Here is a block of records. Copy every one of them exactly.

■ ■ ■

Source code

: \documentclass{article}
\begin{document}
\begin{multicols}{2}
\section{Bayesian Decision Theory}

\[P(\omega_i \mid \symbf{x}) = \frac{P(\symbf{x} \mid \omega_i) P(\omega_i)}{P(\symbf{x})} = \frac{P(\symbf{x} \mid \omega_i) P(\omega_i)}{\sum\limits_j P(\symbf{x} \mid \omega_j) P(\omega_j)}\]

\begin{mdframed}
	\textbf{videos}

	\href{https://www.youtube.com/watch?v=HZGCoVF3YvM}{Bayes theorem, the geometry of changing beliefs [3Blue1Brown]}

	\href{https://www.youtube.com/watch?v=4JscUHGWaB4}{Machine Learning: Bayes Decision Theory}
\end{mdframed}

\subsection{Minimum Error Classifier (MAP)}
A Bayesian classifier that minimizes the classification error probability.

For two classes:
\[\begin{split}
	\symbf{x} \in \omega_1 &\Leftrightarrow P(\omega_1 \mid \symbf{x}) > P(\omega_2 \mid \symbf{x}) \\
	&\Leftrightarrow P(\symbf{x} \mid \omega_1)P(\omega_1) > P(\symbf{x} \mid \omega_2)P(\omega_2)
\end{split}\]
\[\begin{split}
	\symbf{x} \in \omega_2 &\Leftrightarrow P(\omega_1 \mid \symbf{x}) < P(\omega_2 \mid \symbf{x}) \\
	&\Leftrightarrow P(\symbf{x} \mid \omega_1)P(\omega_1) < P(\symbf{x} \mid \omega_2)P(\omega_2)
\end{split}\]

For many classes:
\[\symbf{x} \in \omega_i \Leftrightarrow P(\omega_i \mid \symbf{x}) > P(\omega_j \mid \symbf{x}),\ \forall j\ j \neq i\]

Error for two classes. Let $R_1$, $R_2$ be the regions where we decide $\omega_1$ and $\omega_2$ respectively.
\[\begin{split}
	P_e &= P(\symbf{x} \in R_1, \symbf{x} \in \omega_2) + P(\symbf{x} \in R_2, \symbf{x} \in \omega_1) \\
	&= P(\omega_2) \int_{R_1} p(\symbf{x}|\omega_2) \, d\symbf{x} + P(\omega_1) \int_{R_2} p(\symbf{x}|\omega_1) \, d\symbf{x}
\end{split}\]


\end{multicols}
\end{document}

■ ■ ■

#### Result of the exercise:
Source code

: \documentclass{article}
\begin{document}
\begin{multicols}{2}
\section{Bayesian Decision Theory}

\[P(\omega_i \mid \symbf{x}) = \frac{P(\symbf{x} \mid \omega_i) P(\omega_i)}{P(\symbf{x})} = \frac{P(\symbf{x} \mid \omega_i) P(\omega_i)}{\sum\limits_j P(\symbf{x} \mid \omega_j) P(\omega_j)}\]

\begin{mdframed}
	\textbf{videos}

	\href{https://www.youtube.com/watch?v=HZGCoVF3YvM}{Bayes theorem, the geometry of changing beliefs [3Blue1Brown]}

	\href{https://www.youtube.com/watch?v=4JscUHGWaB4}{Machine Learning: Bayes Decision Theory}
\end{mdframed}

\subsection{Minimum Error Classifier (MAP)}
A Bayesian classifier that minimizes the classification error probability.

For two classes:
\[\begin{split}
	\symbf{x} \in \omega_1 &\Leftrightarrow P(\omega_1 \mid \symbf{x}) > P(\omega_2 \mid \symbf{x}) \\
	&\Leftrightarrow P(\symbf{x} \mid \omega_1)P(\omega_1) > P(\symbf{x} \mid \omega_2)P(\omega_2)
\end{split}\]
\[\begin{split}
	\symbf{x} \in \omega_2 &\Leftrightarrow P(\omega_1 \mid \symbf{x}) < P(\omega_2 \mid \symbf{x}) \\
	&\Leftrightarrow P(\symbf{x} \mid \omega_1)P(\omega_1) < P(\symbf{x} \mid \omega_2)P(\omega_2)
\end{split}\]

For many classes:
\[\symbf{x} \in \omega_i \Leftrightarrow P(\omega_i \mid \symbf{x}) > P(\omega_j \mid \symbf{x}),\ \forall j\ j \neq i\]

Error for two classes. Let $R_1$, $R_2$ be the regions where we decide $\omega_1$ and $\omega_2$ respectively.
\[\begin{split}
	P_e &= P(\symbf{x} \in R_1, \symbf{x} \in \omega_2) + P(\symbf{x} \in R_2, \symbf{x} \in \omega_1) \\
	&= P(\omega_2) \int_{R_1} p(\symbf{x}|\omega_2) \, d\symbf{x} + P(\omega_1) \int_{R_2} p(\symbf{x}|\omega_1) \, d\symbf{x}
\end{split}\]


\end{multicols}
\end{document}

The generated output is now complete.